The amazon book page is confusing, it lists him as a co-author. The book's cover says it's just a foreword, so I guess you're right.

Still, not to surrender in this thread completely, letting such type of person to write a foreword for a book is not a very good initial signal in itself - it casts doubt on the main author's judgement with regard to whom she considers an authority in matters of communication (or, in any matter other than producing confusing statements).

I haven't looked too closely, but the author was already dead by the time this edition came out so it's quite possible he had no say in the matter.

That's standard practice for Amazon (the author of the introduction being listed as an author of the book). It's confusing and annoying.

I can't stand books that "sound deep while saying nothing". This book definitely does not fall into that category. It's one of the books (if not the book) that has had the biggest impact on my life since reading it. It's like a more modern How to Win Friends and Influence People.

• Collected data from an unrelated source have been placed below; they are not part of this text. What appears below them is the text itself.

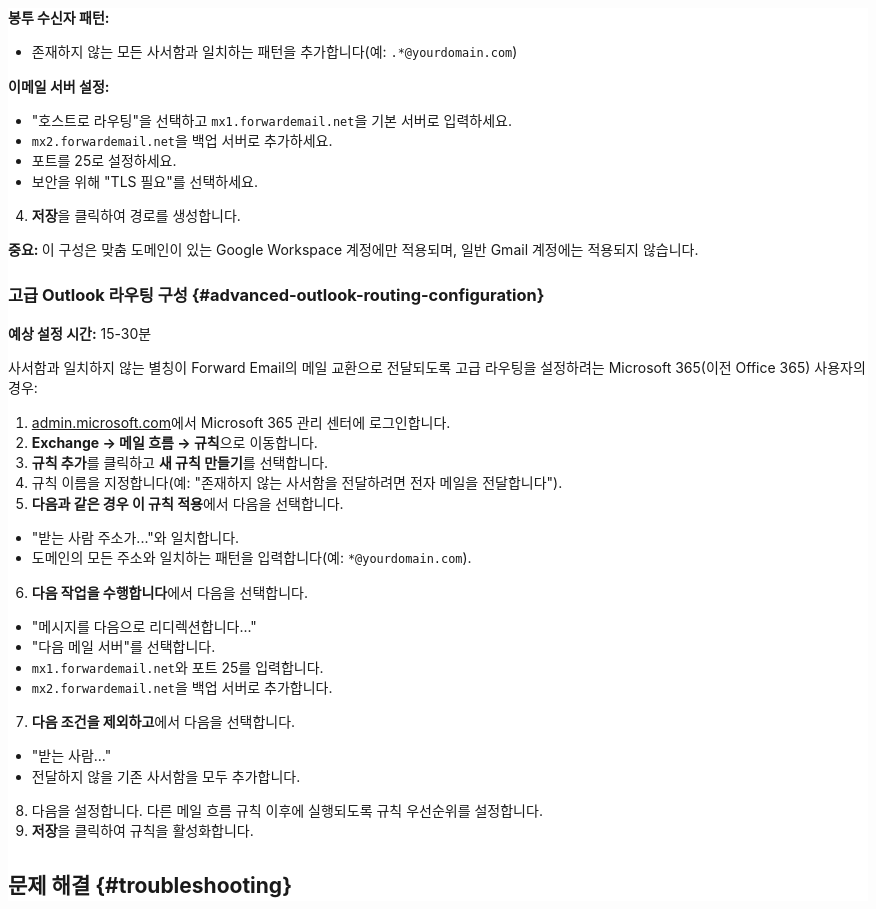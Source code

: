 **봉투 수신자 패턴:**

* 존재하지 않는 모든 사서함과 일치하는 패턴을 추가합니다(예: `.*@yourdomain.com`)

**이메일 서버 설정:**

* "호스트로 라우팅"을 선택하고 `mx1.forwardemail.net`을 기본 서버로 입력하세요.
* `mx2.forwardemail.net`을 백업 서버로 추가하세요.
* 포트를 25로 설정하세요.
* 보안을 위해 "TLS 필요"를 선택하세요.

4. **저장**을 클릭하여 경로를 생성합니다.

<div class="alert my-3 alert-warning">
<i class="fa fa-exclamation-circle font-weight-bold"></i>
<strong class="font-weight-bold">
중요:
</strong>
<span>
이 구성은 맞춤 도메인이 있는 Google Workspace 계정에만 적용되며, 일반 Gmail 계정에는 적용되지 않습니다.
</span>
</div>

### 고급 Outlook 라우팅 구성 {#advanced-outlook-routing-configuration}

<div class="alert my-3 bg-dark border-themed text-white d-inline-block">
<i class="fa fa-stopwatch font-weight-bold"></i>
<strong class="font-weight-bold">예상 설정 시간:</strong>
<span>15-30분</span>
</div>

사서함과 일치하지 않는 별칭이 Forward Email의 메일 교환으로 전달되도록 고급 라우팅을 설정하려는 Microsoft 365(이전 Office 365) 사용자의 경우:

1. [admin.microsoft.com](https://admin.microsoft.com)에서 Microsoft 365 관리 센터에 로그인합니다.
2. **Exchange → 메일 흐름 → 규칙**으로 이동합니다.
3. **규칙 추가**를 클릭하고 **새 규칙 만들기**를 선택합니다.
4. 규칙 이름을 지정합니다(예: "존재하지 않는 사서함을 전달하려면 전자 메일을 전달합니다").
5. **다음과 같은 경우 이 규칙 적용**에서 다음을 선택합니다.
* "받는 사람 주소가..."와 일치합니다.
* 도메인의 모든 주소와 일치하는 패턴을 입력합니다(예: `*@yourdomain.com`).
6. **다음 작업을 수행합니다**에서 다음을 선택합니다.
* "메시지를 다음으로 리디렉션합니다..."
* "다음 메일 서버"를 선택합니다.
* `mx1.forwardemail.net`와 포트 25를 입력합니다.
* `mx2.forwardemail.net`을 백업 서버로 추가합니다.
7. **다음 조건을 제외하고**에서 다음을 선택합니다.
* "받는 사람..."
* 전달하지 않을 기존 사서함을 모두 추가합니다.
8. 다음을 설정합니다. 다른 메일 흐름 규칙 이후에 실행되도록 규칙 우선순위를 설정합니다.
9. **저장**을 클릭하여 규칙을 활성화합니다.

## 문제 해결 {#troubleshooting}
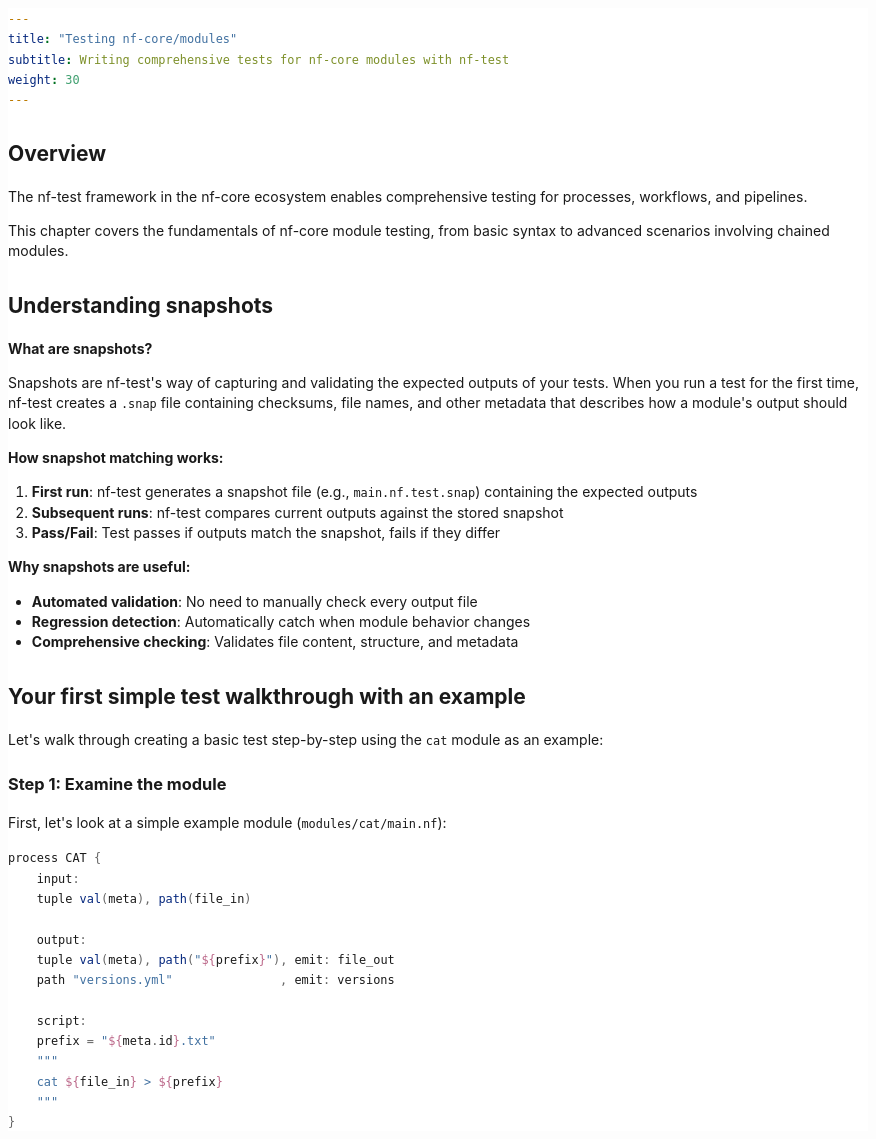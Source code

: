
 ```yaml
---
title: "Testing nf-core/modules"
subtitle: Writing comprehensive tests for nf-core modules with nf-test
weight: 30
---
```


## Overview

The nf-test framework in the nf-core ecosystem enables comprehensive testing for processes, workflows, and pipelines.

This chapter covers the fundamentals of nf-core module testing, from basic syntax to advanced scenarios involving chained modules.

## Understanding snapshots

**What are snapshots?**

Snapshots are nf-test's way of capturing and validating the expected outputs of your tests. When you run a test for the first time, nf-test creates a `.snap` file containing checksums, file names, and other metadata that describes how a module's output should look like.

**How snapshot matching works:**

1. **First run**: nf-test generates a snapshot file (e.g., `main.nf.test.snap`) containing the expected outputs
2. **Subsequent runs**: nf-test compares current outputs against the stored snapshot
3. **Pass/Fail**: Test passes if outputs match the snapshot, fails if they differ

**Why snapshots are useful:**

- **Automated validation**: No need to manually check every output file
- **Regression detection**: Automatically catch when module behavior changes
- **Comprehensive checking**: Validates file content, structure, and metadata

## Your first simple test walkthrough with an example

Let's walk through creating a basic test step-by-step using the `cat` module as an example:

### Step 1: Examine the module

First, let's look at a simple example module (`modules/cat/main.nf`):

```groovy
process CAT {
    input:
    tuple val(meta), path(file_in)

    output:
    tuple val(meta), path("${prefix}"), emit: file_out
    path "versions.yml"               , emit: versions

    script:
    prefix = "${meta.id}.txt"
    """
    cat ${file_in} > ${prefix}
    """
}
```
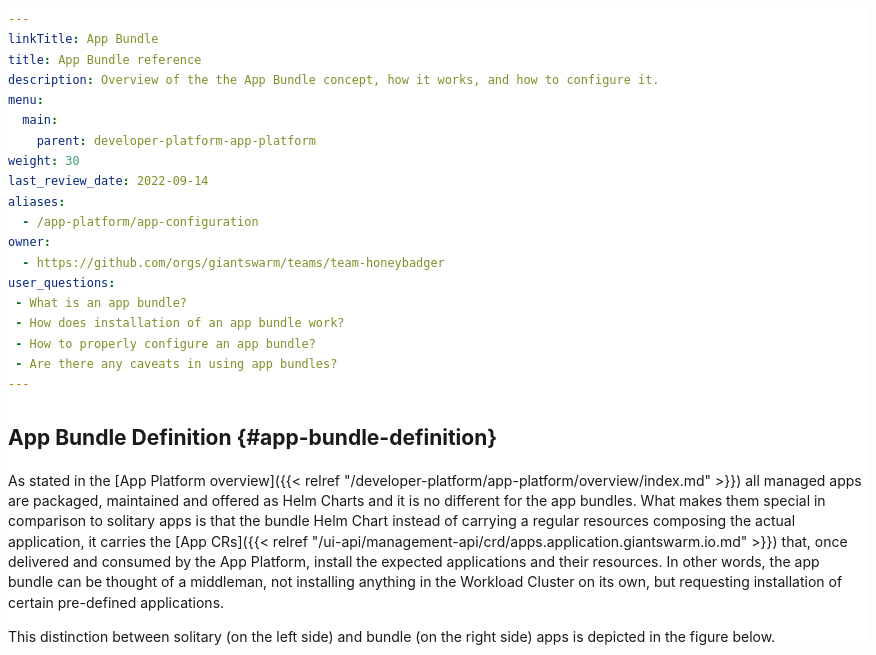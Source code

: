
 ```yaml
---
linkTitle: App Bundle
title: App Bundle reference
description: Overview of the the App Bundle concept, how it works, and how to configure it.
menu:
  main:
    parent: developer-platform-app-platform
weight: 30
last_review_date: 2022-09-14
aliases:
  - /app-platform/app-configuration
owner:
  - https://github.com/orgs/giantswarm/teams/team-honeybadger
user_questions:
 - What is an app bundle?
 - How does installation of an app bundle work?
 - How to properly configure an app bundle?
 - Are there any caveats in using app bundles?
---
```


## App Bundle Definition {#app-bundle-definition}

As stated in the [App Platform overview]({{< relref "/developer-platform/app-platform/overview/index.md" >}}) all managed apps are
packaged, maintained and offered as Helm Charts and it is no different for the app bundles. What makes them
special in comparison to solitary apps is that the bundle Helm Chart instead of carrying a regular resources
composing the actual application, it carries the [App CRs]({{< relref "/ui-api/management-api/crd/apps.application.giantswarm.io.md" >}}) that, once delivered and consumed by the App Platform, install the
expected applications and their resources. In other words, the app bundle can be thought of a middleman, not
installing anything in the Workload Cluster on its own, but requesting installation of certain pre-defined
applications.

This distinction between solitary (on the left side) and bundle (on the right side) apps is depicted in the
figure below.
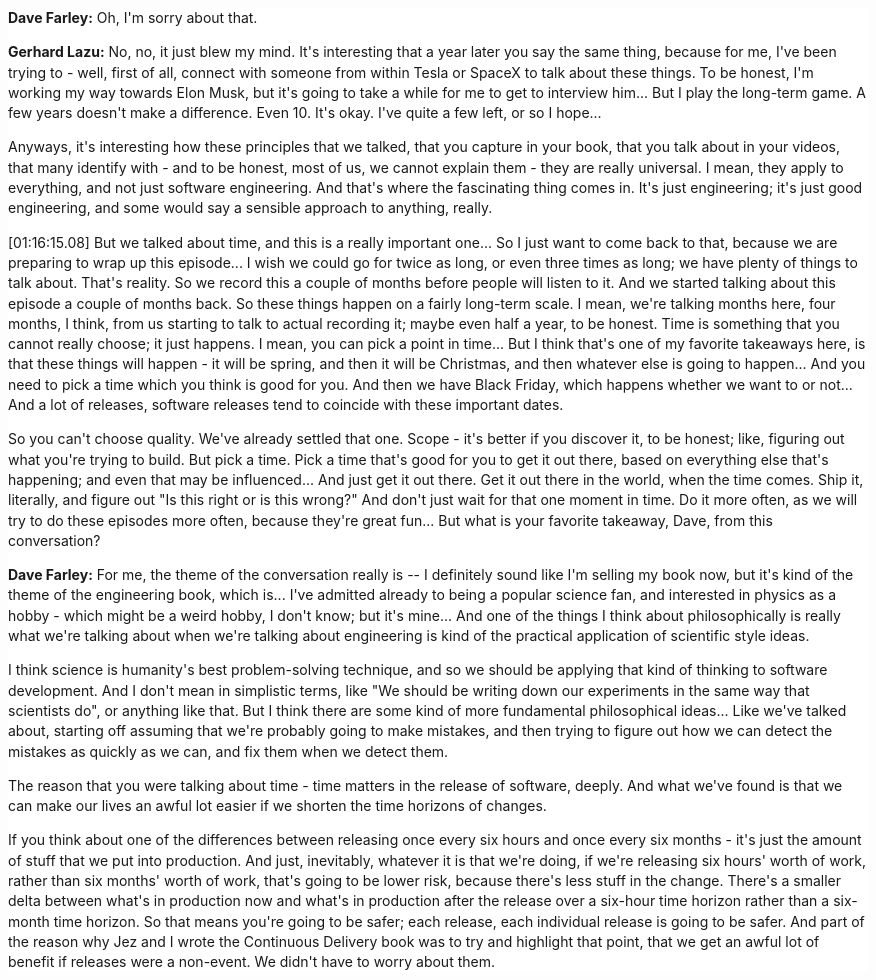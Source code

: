 **Dave Farley:** Oh, I'm sorry about that.

**Gerhard Lazu:** No, no, it just blew my mind. It's interesting that a year later you say the same thing, because for me, I've been trying to - well, first of all, connect with someone from within Tesla or SpaceX to talk about these things. To be honest, I'm working my way towards Elon Musk, but it's going to take a while for me to get to interview him... But I play the long-term game. A few years doesn't make a difference. Even 10. It's okay. I've quite a few left, or so I hope...

Anyways, it's interesting how these principles that we talked, that you capture in your book, that you talk about in your videos, that many identify with - and to be honest, most of us, we cannot explain them - they are really universal. I mean, they apply to everything, and not just software engineering. And that's where the fascinating thing comes in. It's just engineering; it's just good engineering, and some would say a sensible approach to anything, really.

\[01:16:15.08\] But we talked about time, and this is a really important one... So I just want to come back to that, because we are preparing to wrap up this episode... I wish we could go for twice as long, or even three times as long; we have plenty of things to talk about. That's reality. So we record this a couple of months before people will listen to it. And we started talking about this episode a couple of months back. So these things happen on a fairly long-term scale. I mean, we're talking months here, four months, I think, from us starting to talk to actual recording it; maybe even half a year, to be honest. Time is something that you cannot really choose; it just happens. I mean, you can pick a point in time... But I think that's one of my favorite takeaways here, is that these things will happen - it will be spring, and then it will be Christmas, and then whatever else is going to happen... And you need to pick a time which you think is good for you. And then we have Black Friday, which happens whether we want to or not... And a lot of releases, software releases tend to coincide with these important dates.

So you can't choose quality. We've already settled that one. Scope - it's better if you discover it, to be honest; like, figuring out what you're trying to build. But pick a time. Pick a time that's good for you to get it out there, based on everything else that's happening; and even that may be influenced... And just get it out there. Get it out there in the world, when the time comes. Ship it, literally, and figure out "Is this right or is this wrong?" And don't just wait for that one moment in time. Do it more often, as we will try to do these episodes more often, because they're great fun... But what is your favorite takeaway, Dave, from this conversation?

**Dave Farley:** For me, the theme of the conversation really is -- I definitely sound like I'm selling my book now, but it's kind of the theme of the engineering book, which is... I've admitted already to being a popular science fan, and interested in physics as a hobby - which might be a weird hobby, I don't know; but it's mine... And one of the things I think about philosophically is really what we're talking about when we're talking about engineering is kind of the practical application of scientific style ideas.

I think science is humanity's best problem-solving technique, and so we should be applying that kind of thinking to software development. And I don't mean in simplistic terms, like "We should be writing down our experiments in the same way that scientists do", or anything like that. But I think there are some kind of more fundamental philosophical ideas... Like we've talked about, starting off assuming that we're probably going to make mistakes, and then trying to figure out how we can detect the mistakes as quickly as we can, and fix them when we detect them.

The reason that you were talking about time - time matters in the release of software, deeply. And what we've found is that we can make our lives an awful lot easier if we shorten the time horizons of changes.

If you think about one of the differences between releasing once every six hours and once every six months - it's just the amount of stuff that we put into production. And just, inevitably, whatever it is that we're doing, if we're releasing six hours' worth of work, rather than six months' worth of work, that's going to be lower risk, because there's less stuff in the change. There's a smaller delta between what's in production now and what's in production after the release over a six-hour time horizon rather than a six-month time horizon. So that means you're going to be safer; each release, each individual release is going to be safer. And part of the reason why Jez and I wrote the Continuous Delivery book was to try and highlight that point, that we get an awful lot of benefit if releases were a non-event. We didn't have to worry about them.
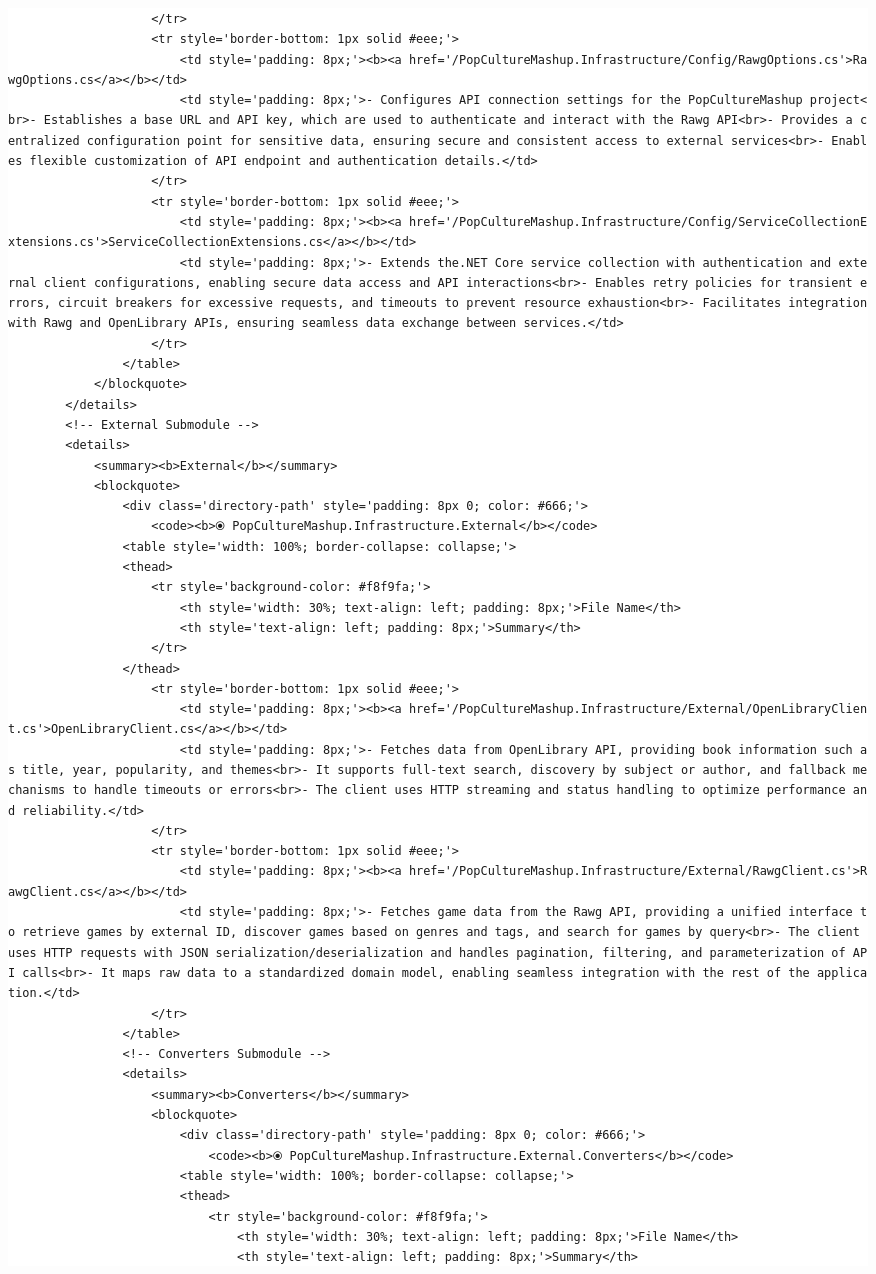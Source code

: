 						</tr>
						<tr style='border-bottom: 1px solid #eee;'>
							<td style='padding: 8px;'><b><a href='/PopCultureMashup.Infrastructure/Config/RawgOptions.cs'>RawgOptions.cs</a></b></td>
							<td style='padding: 8px;'>- Configures API connection settings for the PopCultureMashup project<br>- Establishes a base URL and API key, which are used to authenticate and interact with the Rawg API<br>- Provides a centralized configuration point for sensitive data, ensuring secure and consistent access to external services<br>- Enables flexible customization of API endpoint and authentication details.</td>
						</tr>
						<tr style='border-bottom: 1px solid #eee;'>
							<td style='padding: 8px;'><b><a href='/PopCultureMashup.Infrastructure/Config/ServiceCollectionExtensions.cs'>ServiceCollectionExtensions.cs</a></b></td>
							<td style='padding: 8px;'>- Extends the.NET Core service collection with authentication and external client configurations, enabling secure data access and API interactions<br>- Enables retry policies for transient errors, circuit breakers for excessive requests, and timeouts to prevent resource exhaustion<br>- Facilitates integration with Rawg and OpenLibrary APIs, ensuring seamless data exchange between services.</td>
						</tr>
					</table>
				</blockquote>
			</details>
			<!-- External Submodule -->
			<details>
				<summary><b>External</b></summary>
				<blockquote>
					<div class='directory-path' style='padding: 8px 0; color: #666;'>
						<code><b>⦿ PopCultureMashup.Infrastructure.External</b></code>
					<table style='width: 100%; border-collapse: collapse;'>
					<thead>
						<tr style='background-color: #f8f9fa;'>
							<th style='width: 30%; text-align: left; padding: 8px;'>File Name</th>
							<th style='text-align: left; padding: 8px;'>Summary</th>
						</tr>
					</thead>
						<tr style='border-bottom: 1px solid #eee;'>
							<td style='padding: 8px;'><b><a href='/PopCultureMashup.Infrastructure/External/OpenLibraryClient.cs'>OpenLibraryClient.cs</a></b></td>
							<td style='padding: 8px;'>- Fetches data from OpenLibrary API, providing book information such as title, year, popularity, and themes<br>- It supports full-text search, discovery by subject or author, and fallback mechanisms to handle timeouts or errors<br>- The client uses HTTP streaming and status handling to optimize performance and reliability.</td>
						</tr>
						<tr style='border-bottom: 1px solid #eee;'>
							<td style='padding: 8px;'><b><a href='/PopCultureMashup.Infrastructure/External/RawgClient.cs'>RawgClient.cs</a></b></td>
							<td style='padding: 8px;'>- Fetches game data from the Rawg API, providing a unified interface to retrieve games by external ID, discover games based on genres and tags, and search for games by query<br>- The client uses HTTP requests with JSON serialization/deserialization and handles pagination, filtering, and parameterization of API calls<br>- It maps raw data to a standardized domain model, enabling seamless integration with the rest of the application.</td>
						</tr>
					</table>
					<!-- Converters Submodule -->
					<details>
						<summary><b>Converters</b></summary>
						<blockquote>
							<div class='directory-path' style='padding: 8px 0; color: #666;'>
								<code><b>⦿ PopCultureMashup.Infrastructure.External.Converters</b></code>
							<table style='width: 100%; border-collapse: collapse;'>
							<thead>
								<tr style='background-color: #f8f9fa;'>
									<th style='width: 30%; text-align: left; padding: 8px;'>File Name</th>
									<th style='text-align: left; padding: 8px;'>Summary</th>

In a different version of the book than the one you mentioned, the forward is written by Mahatma Gandhi's grandson. That forward is also very worth reading.

Thanks for mentioning this. I don't go near anything that guy touches. Will be skipping this book.

He was added as a foreword author after the main author had already died, just FYI.

I recently purchased Say What You Mean which is about Nonviolent Communication and Mindfulness. I’ve only read the introduction but it really resonates with me.

Actually connecting with people rather than just talking past them and having them talk past me is something that I find very appealing at this point in life after realizing how much people seem to ignore what I am actually saying (and realizing I am almost certainly doing the same to them).


Is a link to an earlier comment okay?

For sure.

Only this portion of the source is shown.